* THE PROBLEM: Images are to be excluded, and the rest of the data repeated exactly.

* GIVEN RECORDS:
-- Opening Marker --
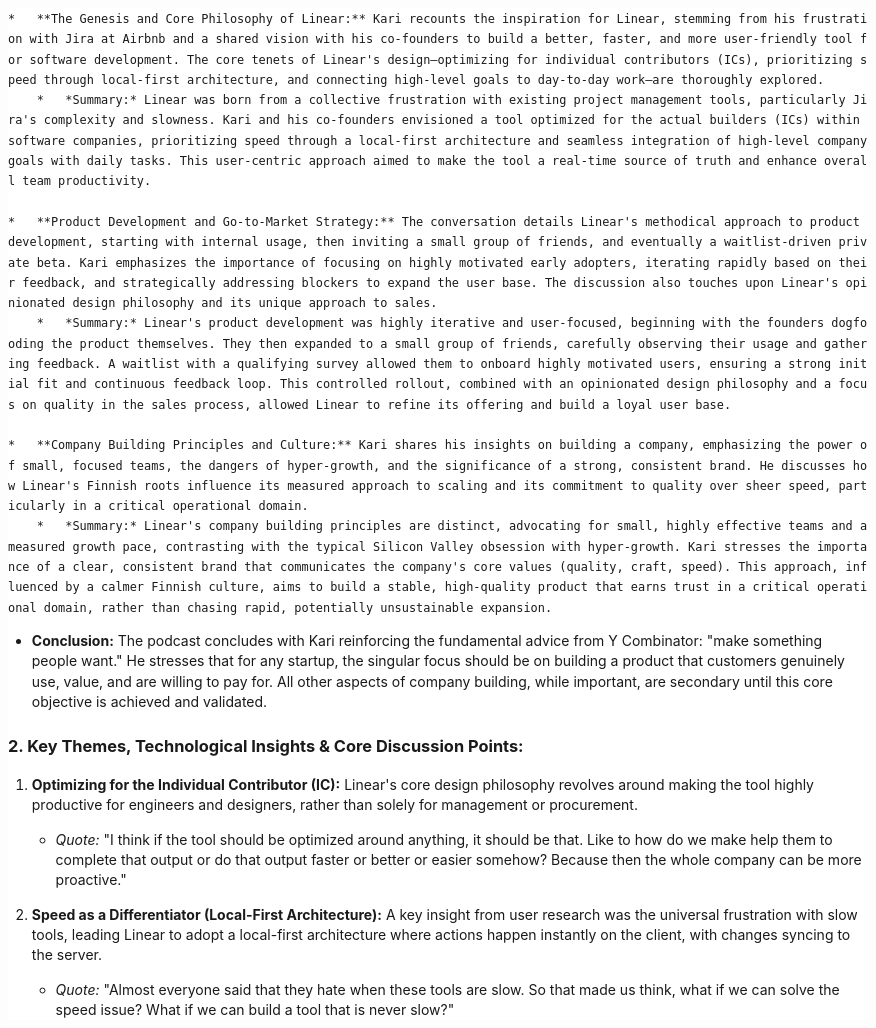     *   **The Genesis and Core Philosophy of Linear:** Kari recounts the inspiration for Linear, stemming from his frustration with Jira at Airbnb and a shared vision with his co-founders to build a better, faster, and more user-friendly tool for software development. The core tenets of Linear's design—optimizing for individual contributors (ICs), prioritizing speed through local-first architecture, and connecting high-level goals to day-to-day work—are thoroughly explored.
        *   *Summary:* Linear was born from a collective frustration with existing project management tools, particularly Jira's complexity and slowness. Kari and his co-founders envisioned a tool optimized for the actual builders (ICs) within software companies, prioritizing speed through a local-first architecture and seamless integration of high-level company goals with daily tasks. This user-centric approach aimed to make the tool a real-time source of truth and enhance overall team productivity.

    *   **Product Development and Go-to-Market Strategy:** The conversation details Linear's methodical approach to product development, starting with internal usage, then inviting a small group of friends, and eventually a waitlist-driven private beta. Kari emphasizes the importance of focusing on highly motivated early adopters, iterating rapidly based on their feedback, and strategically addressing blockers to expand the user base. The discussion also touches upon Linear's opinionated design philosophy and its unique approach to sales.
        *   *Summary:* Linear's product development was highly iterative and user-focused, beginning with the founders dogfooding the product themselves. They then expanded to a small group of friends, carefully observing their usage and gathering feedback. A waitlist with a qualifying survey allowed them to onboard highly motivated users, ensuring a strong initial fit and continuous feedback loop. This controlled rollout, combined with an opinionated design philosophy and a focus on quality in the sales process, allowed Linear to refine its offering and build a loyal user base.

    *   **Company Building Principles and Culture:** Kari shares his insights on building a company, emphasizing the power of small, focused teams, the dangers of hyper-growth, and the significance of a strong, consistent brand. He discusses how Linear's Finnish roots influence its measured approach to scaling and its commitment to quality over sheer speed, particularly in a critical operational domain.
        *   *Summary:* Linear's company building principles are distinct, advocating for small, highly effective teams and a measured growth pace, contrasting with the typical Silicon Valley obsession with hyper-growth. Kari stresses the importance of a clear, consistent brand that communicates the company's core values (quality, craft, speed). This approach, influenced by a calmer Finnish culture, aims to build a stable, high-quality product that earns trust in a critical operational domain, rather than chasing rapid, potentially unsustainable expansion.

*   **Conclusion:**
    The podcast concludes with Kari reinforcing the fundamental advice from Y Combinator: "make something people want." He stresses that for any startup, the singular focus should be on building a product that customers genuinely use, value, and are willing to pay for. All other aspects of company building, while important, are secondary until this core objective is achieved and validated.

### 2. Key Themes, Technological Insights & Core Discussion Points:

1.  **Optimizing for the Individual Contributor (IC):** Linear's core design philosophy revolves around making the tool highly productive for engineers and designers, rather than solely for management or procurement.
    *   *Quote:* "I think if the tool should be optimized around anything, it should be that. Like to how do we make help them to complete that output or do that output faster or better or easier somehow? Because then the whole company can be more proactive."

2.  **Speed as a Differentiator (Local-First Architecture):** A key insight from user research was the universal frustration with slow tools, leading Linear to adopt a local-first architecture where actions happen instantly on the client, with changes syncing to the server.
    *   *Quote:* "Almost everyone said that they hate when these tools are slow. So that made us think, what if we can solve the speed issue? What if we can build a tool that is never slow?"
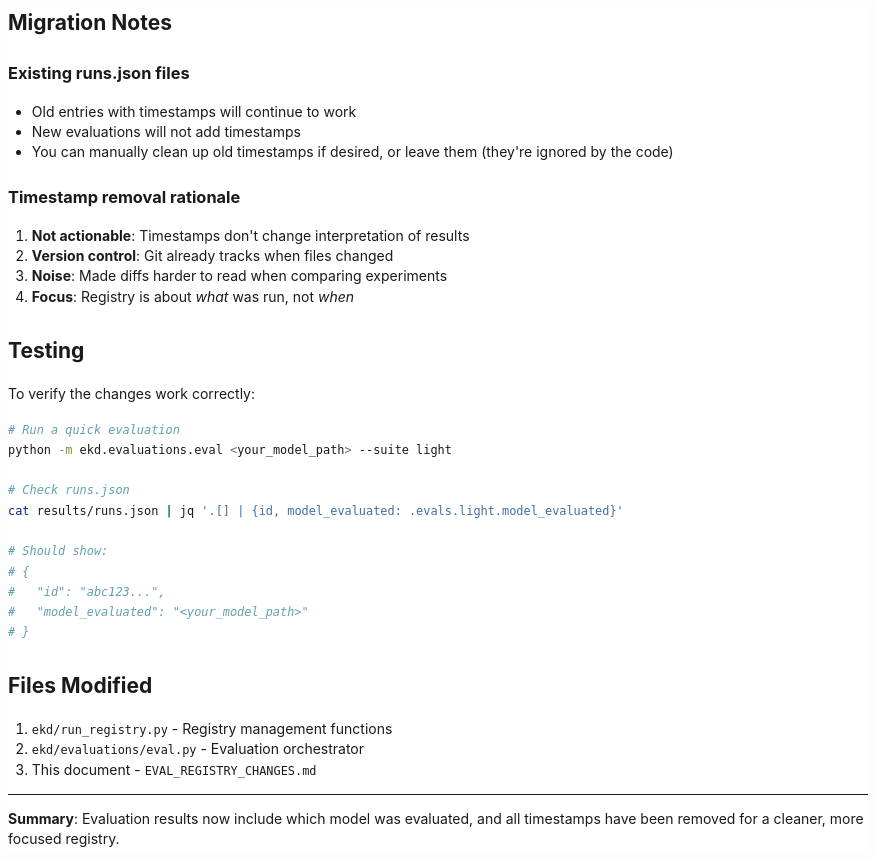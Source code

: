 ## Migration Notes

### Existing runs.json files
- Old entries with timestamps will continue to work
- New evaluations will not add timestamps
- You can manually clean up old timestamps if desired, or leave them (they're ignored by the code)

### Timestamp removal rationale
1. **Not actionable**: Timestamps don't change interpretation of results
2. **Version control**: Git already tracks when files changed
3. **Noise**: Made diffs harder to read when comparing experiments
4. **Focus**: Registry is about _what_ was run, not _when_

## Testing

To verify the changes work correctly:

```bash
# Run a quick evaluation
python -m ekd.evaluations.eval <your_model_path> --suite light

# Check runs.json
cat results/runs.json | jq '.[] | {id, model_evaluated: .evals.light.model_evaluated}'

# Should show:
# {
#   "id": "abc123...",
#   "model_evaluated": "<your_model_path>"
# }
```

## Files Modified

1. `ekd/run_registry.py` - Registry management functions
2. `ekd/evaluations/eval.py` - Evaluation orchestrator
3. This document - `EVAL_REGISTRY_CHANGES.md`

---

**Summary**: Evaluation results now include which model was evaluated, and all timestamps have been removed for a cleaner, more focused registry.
-- Closing Marker --
* TASK RESPONSE:
     *   **The Genesis and Core Philosophy of Linear:** Kari recounts the inspiration for Linear, stemming from his frustration with Jira at Airbnb and a shared vision with his co-founders to build a better, faster, and more user-friendly tool for software development. The core tenets of Linear's design—optimizing for individual contributors (ICs), prioritizing speed through local-first architecture, and connecting high-level goals to day-to-day work—are thoroughly explored.
        *   *Summary:* Linear was born from a collective frustration with existing project management tools, particularly Jira's complexity and slowness. Kari and his co-founders envisioned a tool optimized for the actual builders (ICs) within software companies, prioritizing speed through a local-first architecture and seamless integration of high-level company goals with daily tasks. This user-centric approach aimed to make the tool a real-time source of truth and enhance overall team productivity.

    *   **Product Development and Go-to-Market Strategy:** The conversation details Linear's methodical approach to product development, starting with internal usage, then inviting a small group of friends, and eventually a waitlist-driven private beta. Kari emphasizes the importance of focusing on highly motivated early adopters, iterating rapidly based on their feedback, and strategically addressing blockers to expand the user base. The discussion also touches upon Linear's opinionated design philosophy and its unique approach to sales.
        *   *Summary:* Linear's product development was highly iterative and user-focused, beginning with the founders dogfooding the product themselves. They then expanded to a small group of friends, carefully observing their usage and gathering feedback. A waitlist with a qualifying survey allowed them to onboard highly motivated users, ensuring a strong initial fit and continuous feedback loop. This controlled rollout, combined with an opinionated design philosophy and a focus on quality in the sales process, allowed Linear to refine its offering and build a loyal user base.

    *   **Company Building Principles and Culture:** Kari shares his insights on building a company, emphasizing the power of small, focused teams, the dangers of hyper-growth, and the significance of a strong, consistent brand. He discusses how Linear's Finnish roots influence its measured approach to scaling and its commitment to quality over sheer speed, particularly in a critical operational domain.
        *   *Summary:* Linear's company building principles are distinct, advocating for small, highly effective teams and a measured growth pace, contrasting with the typical Silicon Valley obsession with hyper-growth. Kari stresses the importance of a clear, consistent brand that communicates the company's core values (quality, craft, speed). This approach, influenced by a calmer Finnish culture, aims to build a stable, high-quality product that earns trust in a critical operational domain, rather than chasing rapid, potentially unsustainable expansion.

*   **Conclusion:**
    The podcast concludes with Kari reinforcing the fundamental advice from Y Combinator: "make something people want." He stresses that for any startup, the singular focus should be on building a product that customers genuinely use, value, and are willing to pay for. All other aspects of company building, while important, are secondary until this core objective is achieved and validated.

### 2. Key Themes, Technological Insights & Core Discussion Points:

1.  **Optimizing for the Individual Contributor (IC):** Linear's core design philosophy revolves around making the tool highly productive for engineers and designers, rather than solely for management or procurement.
    *   *Quote:* "I think if the tool should be optimized around anything, it should be that. Like to how do we make help them to complete that output or do that output faster or better or easier somehow? Because then the whole company can be more proactive."

2.  **Speed as a Differentiator (Local-First Architecture):** A key insight from user research was the universal frustration with slow tools, leading Linear to adopt a local-first architecture where actions happen instantly on the client, with changes syncing to the server.
    *   *Quote:* "Almost everyone said that they hate when these tools are slow. So that made us think, what if we can solve the speed issue? What if we can build a tool that is never slow?"
Source code

: ## Migration Notes

### Existing runs.json files
- Old entries with timestamps will continue to work
- New evaluations will not add timestamps
- You can manually clean up old timestamps if desired, or leave them (they're ignored by the code)

### Timestamp removal rationale
1. **Not actionable**: Timestamps don't change interpretation of results
2. **Version control**: Git already tracks when files changed
3. **Noise**: Made diffs harder to read when comparing experiments
4. **Focus**: Registry is about _what_ was run, not _when_

## Testing

To verify the changes work correctly:

```bash
# Run a quick evaluation
python -m ekd.evaluations.eval <your_model_path> --suite light

# Check runs.json
cat results/runs.json | jq '.[] | {id, model_evaluated: .evals.light.model_evaluated}'

# Should show:
# {
#   "id": "abc123...",
#   "model_evaluated": "<your_model_path>"
# }
```

## Files Modified

1. `ekd/run_registry.py` - Registry management functions
2. `ekd/evaluations/eval.py` - Evaluation orchestrator
3. This document - `EVAL_REGISTRY_CHANGES.md`

---

**Summary**: Evaluation results now include which model was evaluated, and all timestamps have been removed for a cleaner, more focused registry.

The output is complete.